Did your twins have a schedule at 3 months?

Discussion in 'The First Year' started by mar66rus2, Nov 6, 2007.

  1. mar66rus2

    mar66rus2 Well-Known Member

    Right now the girls are not on much of a schedule. They still get up about every 3hrs to eat during the day, but is more spread out at night...this is what is currently going on with each...

    Claire is now sleeping through the nights most nights. She will go down by 10p and get up between 5-7a to eat, then will go back down for a couple of more hours. She is usually every 3hrs during the day and takes between 4-5ozs.

    Carlie is harder to get down at night. She sometimes doesn't go to sleep til midnight....we definetly want this to stop. Then she does get up around 3-4a to eat, and again at 7ish. Sometimes she will go through the night w/out eating, but not nearly as much as Claire. She is too around every 3hrs during the day and takes 4-5ozs.

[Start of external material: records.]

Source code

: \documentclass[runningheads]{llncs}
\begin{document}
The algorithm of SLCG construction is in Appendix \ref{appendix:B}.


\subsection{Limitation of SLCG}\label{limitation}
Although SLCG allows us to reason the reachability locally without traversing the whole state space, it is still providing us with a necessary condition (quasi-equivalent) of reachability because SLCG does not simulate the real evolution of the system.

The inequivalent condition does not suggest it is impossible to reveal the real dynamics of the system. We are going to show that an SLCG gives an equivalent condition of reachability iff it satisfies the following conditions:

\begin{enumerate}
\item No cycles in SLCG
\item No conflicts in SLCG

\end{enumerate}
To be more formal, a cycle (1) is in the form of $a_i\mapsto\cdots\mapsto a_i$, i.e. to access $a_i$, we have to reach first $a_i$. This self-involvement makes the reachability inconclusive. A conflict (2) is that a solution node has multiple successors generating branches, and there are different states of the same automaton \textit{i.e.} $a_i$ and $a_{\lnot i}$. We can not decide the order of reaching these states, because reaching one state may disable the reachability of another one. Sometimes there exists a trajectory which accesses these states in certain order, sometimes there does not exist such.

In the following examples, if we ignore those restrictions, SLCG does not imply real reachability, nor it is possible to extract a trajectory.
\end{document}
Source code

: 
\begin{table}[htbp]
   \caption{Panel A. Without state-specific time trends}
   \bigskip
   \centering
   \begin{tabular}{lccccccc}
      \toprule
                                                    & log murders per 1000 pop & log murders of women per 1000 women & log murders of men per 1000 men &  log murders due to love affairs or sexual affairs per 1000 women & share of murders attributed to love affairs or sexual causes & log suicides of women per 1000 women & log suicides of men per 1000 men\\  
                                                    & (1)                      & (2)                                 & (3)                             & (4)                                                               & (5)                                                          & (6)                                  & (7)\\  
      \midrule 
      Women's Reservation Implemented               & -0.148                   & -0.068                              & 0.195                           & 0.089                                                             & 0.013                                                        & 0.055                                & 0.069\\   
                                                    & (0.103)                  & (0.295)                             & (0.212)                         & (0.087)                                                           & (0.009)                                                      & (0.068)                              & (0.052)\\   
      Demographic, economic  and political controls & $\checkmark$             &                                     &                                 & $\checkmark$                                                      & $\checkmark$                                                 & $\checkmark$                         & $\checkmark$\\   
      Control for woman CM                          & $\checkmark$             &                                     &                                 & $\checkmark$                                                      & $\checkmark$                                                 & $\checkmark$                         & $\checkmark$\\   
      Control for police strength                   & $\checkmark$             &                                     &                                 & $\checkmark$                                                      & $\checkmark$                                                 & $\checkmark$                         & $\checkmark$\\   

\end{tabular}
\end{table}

    We have an eating issue though with both girls. Sometimes they will take 2-3ozs and then not want anymore. Then a half-hour to an hour later, they will want another 2ozs. It is frustrating and there are days that all we do is feed them. Yesterday was one of them where it seemed one of us always had a bottle in our hand. Carlie sometimes will take the first 2-3ozs easily, but then fights the last 2ozs. She will take it but will thrash herself at the same time and cry like it is hurting her to eat. We use Dr. Brown bottles and went up to the Stage 2 nipples for her to see if that helps.

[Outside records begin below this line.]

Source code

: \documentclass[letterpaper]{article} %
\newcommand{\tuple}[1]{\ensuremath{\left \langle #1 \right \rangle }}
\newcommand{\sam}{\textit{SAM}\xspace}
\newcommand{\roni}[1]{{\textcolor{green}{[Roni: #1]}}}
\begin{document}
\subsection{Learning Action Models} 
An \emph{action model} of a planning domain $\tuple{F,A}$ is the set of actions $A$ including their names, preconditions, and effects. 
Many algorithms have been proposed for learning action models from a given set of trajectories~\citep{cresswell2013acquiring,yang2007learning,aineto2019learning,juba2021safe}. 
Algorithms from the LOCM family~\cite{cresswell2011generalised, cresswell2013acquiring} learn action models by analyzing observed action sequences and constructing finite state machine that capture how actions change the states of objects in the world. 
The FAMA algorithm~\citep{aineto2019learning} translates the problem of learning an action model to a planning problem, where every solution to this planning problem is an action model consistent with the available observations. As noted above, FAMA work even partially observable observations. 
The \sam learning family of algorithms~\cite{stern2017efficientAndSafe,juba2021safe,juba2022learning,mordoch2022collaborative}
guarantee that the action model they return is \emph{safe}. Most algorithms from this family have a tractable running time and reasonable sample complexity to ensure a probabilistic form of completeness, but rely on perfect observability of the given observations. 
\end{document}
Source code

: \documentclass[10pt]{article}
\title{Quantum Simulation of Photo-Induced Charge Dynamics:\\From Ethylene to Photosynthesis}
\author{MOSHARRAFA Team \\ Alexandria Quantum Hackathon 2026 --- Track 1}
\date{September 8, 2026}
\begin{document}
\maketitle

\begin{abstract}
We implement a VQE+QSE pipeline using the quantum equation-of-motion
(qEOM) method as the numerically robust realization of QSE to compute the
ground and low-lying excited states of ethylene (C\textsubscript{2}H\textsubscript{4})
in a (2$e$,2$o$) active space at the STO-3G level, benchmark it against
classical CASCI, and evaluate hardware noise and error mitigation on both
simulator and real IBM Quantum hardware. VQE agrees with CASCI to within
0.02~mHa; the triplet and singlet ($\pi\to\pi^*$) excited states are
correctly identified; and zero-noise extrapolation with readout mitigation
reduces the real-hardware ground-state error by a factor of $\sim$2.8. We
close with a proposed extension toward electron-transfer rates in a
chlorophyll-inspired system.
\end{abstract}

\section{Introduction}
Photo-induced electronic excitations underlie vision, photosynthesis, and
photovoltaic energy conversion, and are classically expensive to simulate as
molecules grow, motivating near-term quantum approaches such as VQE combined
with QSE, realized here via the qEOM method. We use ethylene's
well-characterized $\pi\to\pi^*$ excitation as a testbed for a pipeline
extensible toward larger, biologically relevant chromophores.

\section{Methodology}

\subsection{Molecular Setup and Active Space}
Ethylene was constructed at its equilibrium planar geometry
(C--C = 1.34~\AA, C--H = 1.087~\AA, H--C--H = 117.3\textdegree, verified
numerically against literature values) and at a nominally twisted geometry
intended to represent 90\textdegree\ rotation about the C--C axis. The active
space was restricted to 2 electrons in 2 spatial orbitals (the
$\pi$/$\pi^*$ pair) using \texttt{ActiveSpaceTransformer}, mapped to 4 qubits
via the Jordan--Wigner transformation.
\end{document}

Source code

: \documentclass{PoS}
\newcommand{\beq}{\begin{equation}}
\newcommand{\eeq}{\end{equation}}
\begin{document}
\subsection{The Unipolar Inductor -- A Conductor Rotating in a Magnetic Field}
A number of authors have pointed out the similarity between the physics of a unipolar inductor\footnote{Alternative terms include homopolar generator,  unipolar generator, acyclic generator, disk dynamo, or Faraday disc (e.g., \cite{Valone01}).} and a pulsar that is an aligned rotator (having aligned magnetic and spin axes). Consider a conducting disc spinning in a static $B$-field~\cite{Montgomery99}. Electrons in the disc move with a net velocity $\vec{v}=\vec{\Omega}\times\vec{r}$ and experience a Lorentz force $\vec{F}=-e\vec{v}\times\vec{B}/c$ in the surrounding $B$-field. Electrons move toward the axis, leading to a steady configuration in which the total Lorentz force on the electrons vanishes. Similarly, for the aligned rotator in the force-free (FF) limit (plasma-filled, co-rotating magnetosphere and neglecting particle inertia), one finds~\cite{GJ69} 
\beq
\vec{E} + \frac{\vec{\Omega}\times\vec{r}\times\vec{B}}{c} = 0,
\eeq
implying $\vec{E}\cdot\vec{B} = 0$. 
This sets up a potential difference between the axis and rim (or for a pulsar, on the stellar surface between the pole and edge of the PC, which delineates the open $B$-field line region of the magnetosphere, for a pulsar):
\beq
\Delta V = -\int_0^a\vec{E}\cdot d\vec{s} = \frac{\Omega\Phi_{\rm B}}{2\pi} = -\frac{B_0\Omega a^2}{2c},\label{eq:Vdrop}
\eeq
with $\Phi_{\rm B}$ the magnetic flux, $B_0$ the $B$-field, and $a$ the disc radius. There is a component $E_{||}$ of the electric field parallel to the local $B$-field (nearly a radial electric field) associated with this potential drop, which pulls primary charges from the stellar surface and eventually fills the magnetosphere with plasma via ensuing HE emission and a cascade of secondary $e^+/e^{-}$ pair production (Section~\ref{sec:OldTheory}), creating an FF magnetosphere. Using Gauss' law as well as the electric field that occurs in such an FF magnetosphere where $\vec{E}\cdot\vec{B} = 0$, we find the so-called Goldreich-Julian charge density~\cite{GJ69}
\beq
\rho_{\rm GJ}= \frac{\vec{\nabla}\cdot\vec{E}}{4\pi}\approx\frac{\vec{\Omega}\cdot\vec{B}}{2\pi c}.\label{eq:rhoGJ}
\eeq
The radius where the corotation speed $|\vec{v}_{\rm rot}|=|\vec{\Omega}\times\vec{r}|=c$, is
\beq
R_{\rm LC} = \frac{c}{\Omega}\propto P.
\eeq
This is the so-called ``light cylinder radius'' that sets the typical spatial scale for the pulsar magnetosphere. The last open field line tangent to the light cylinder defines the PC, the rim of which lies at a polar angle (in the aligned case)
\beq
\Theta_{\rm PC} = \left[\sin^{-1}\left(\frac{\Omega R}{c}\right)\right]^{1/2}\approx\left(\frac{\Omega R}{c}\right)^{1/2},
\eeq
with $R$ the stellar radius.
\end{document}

    Plus our other thing is that they are on opposite schedules for the most part. One will be sleeping and the other will wake, eat, play, and as soon as that one goes down, the other wakes. I want them to be more together in feeding.

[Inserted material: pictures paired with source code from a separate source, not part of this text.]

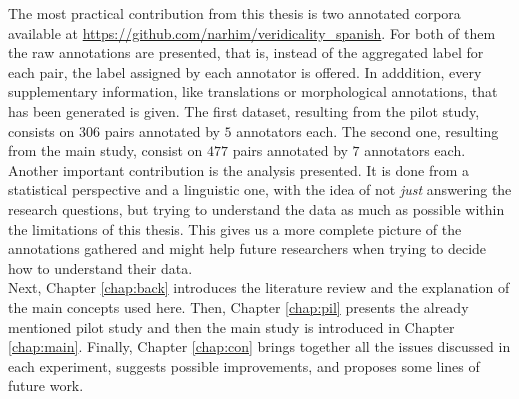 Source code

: The most practical contribution from this thesis is two annotated corpora available at \url{https://github.com/narhim/veridicality_spanish}. For both of them the raw annotations are presented, that is, instead of the aggregated label for each pair, the label assigned by each annotator is offered. In adddition, every supplementary information, like translations or morphological annotations, that has been generated is given. The first dataset, resulting from the pilot study, consists on $306$ pairs annotated by $5$ annotators each. The second one, resulting from the main study, consist on $477$ pairs annotated by $7$ annotators each.\\

Another important contribution is the analysis presented. It is done from a statistical perspective and a linguistic one, with the idea of not \textit{just} answering the research questions, but trying to understand the data as much as possible within the limitations of this thesis. This gives us a more complete picture of the annotations gathered and might help future researchers when trying to decide how to understand their data.\\ 

Next, Chapter \ref{chap:back} introduces the literature review and the explanation of the main concepts used here. Then, Chapter \ref{chap:pil} presents the already mentioned pilot study and then the main study is introduced in Chapter \ref{chap:main}. Finally, Chapter \ref{chap:con} brings together all the issues discussed in each experiment, suggests possible improvements, and proposes some lines of future work.\\
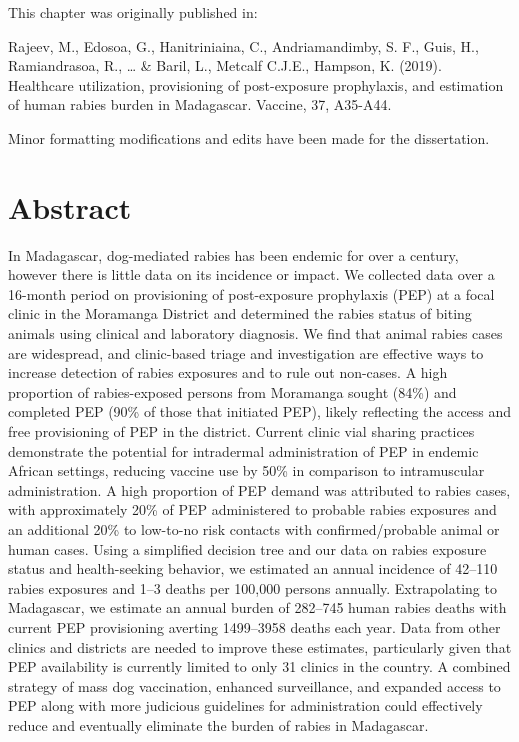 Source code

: \documentclass[
]{book}
\begin{document}
This chapter was originally published in:

Rajeev, M., Edosoa, G., Hanitriniaina, C., Andriamandimby, S. F., Guis, H., Ramiandrasoa, R., \ldots{} \& Baril, L., Metcalf C.J.E., Hampson, K. (2019). Healthcare utilization, provisioning of post-exposure prophylaxis, and estimation of human rabies burden in Madagascar. Vaccine, 37, A35-A44.

Minor formatting modifications and edits have been made for the dissertation.

\hypertarget{abstract}{%
\section*{Abstract}\label{abstract}}

In Madagascar, dog-mediated rabies has been endemic for over a century, however there is little data on its incidence or impact. We collected data over a 16-month period on provisioning of post-exposure prophylaxis (PEP) at a focal clinic in the Moramanga District and determined the rabies status of biting animals using clinical and laboratory diagnosis. We find that animal rabies cases are widespread, and clinic-based triage and investigation are effective ways to increase detection of rabies exposures and to rule out non-cases. A high proportion of rabies-exposed persons from Moramanga sought (84\%) and completed PEP (90\% of those that initiated PEP), likely reflecting the access and free provisioning of PEP in the district. Current clinic vial sharing practices demonstrate the potential for intradermal administration of PEP in endemic African settings, reducing vaccine use by 50\% in comparison to intramuscular administration. A high proportion of PEP demand was attributed to rabies cases, with approximately 20\% of PEP administered to probable rabies exposures and an additional 20\% to low-to-no risk contacts with confirmed/probable animal or human cases. Using a simplified decision tree and our data on rabies exposure status and health-seeking behavior, we estimated an annual incidence of 42--110 rabies exposures and 1--3 deaths per 100,000 persons annually. Extrapolating to Madagascar, we estimate an annual burden of 282--745 human rabies deaths with current PEP provisioning averting 1499--3958 deaths each year. Data from other clinics and districts are needed to improve these estimates, particularly given that PEP availability is currently limited to only 31 clinics in the country. A combined strategy of mass dog vaccination, enhanced surveillance, and expanded access to PEP along with more judicious guidelines for administration could effectively reduce and eventually eliminate the burden of rabies in Madagascar.
\end{document}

    When did you start a schedule? Is 3 months too soon or is it ok to start getting something together?
    Where should I start? Get one up right after the other finishes eating in the morning?

    April
     
  2. reeba1976

    reeba1976 Well-Known Member

    I would get them on a schedule as soon as possible. My guys were on a schedule since day one. This was mostly in part to them being in the NICU which helped with the schedule. This is what we did and it worked for us. I think that during the night (if they are sleeping through) let them get up when they want to. But I started every morning at the same time and stuck to the routine throughout the day. I fed them together at the same time (this helps so you are not feeding a child at all hours of the day!). Plus, the kids get into the routine and they somewhat "expect" a feeding at that certain time. They feel secure doing the same thing over and over. Never too early to start a routine in my opinion.
     
  3. Schoebdoo

    Schoebdoo Well-Known Member

    We also had schedule help from the NICU. They started on the 3, 6, 9, 12 feeding schedule and pretty much have stuck to that, give or take a 1/2 hour. We've moved the before bed feeding to 8Pm, by the time we do pj's, story and rock them to out cold status it can be 9:30.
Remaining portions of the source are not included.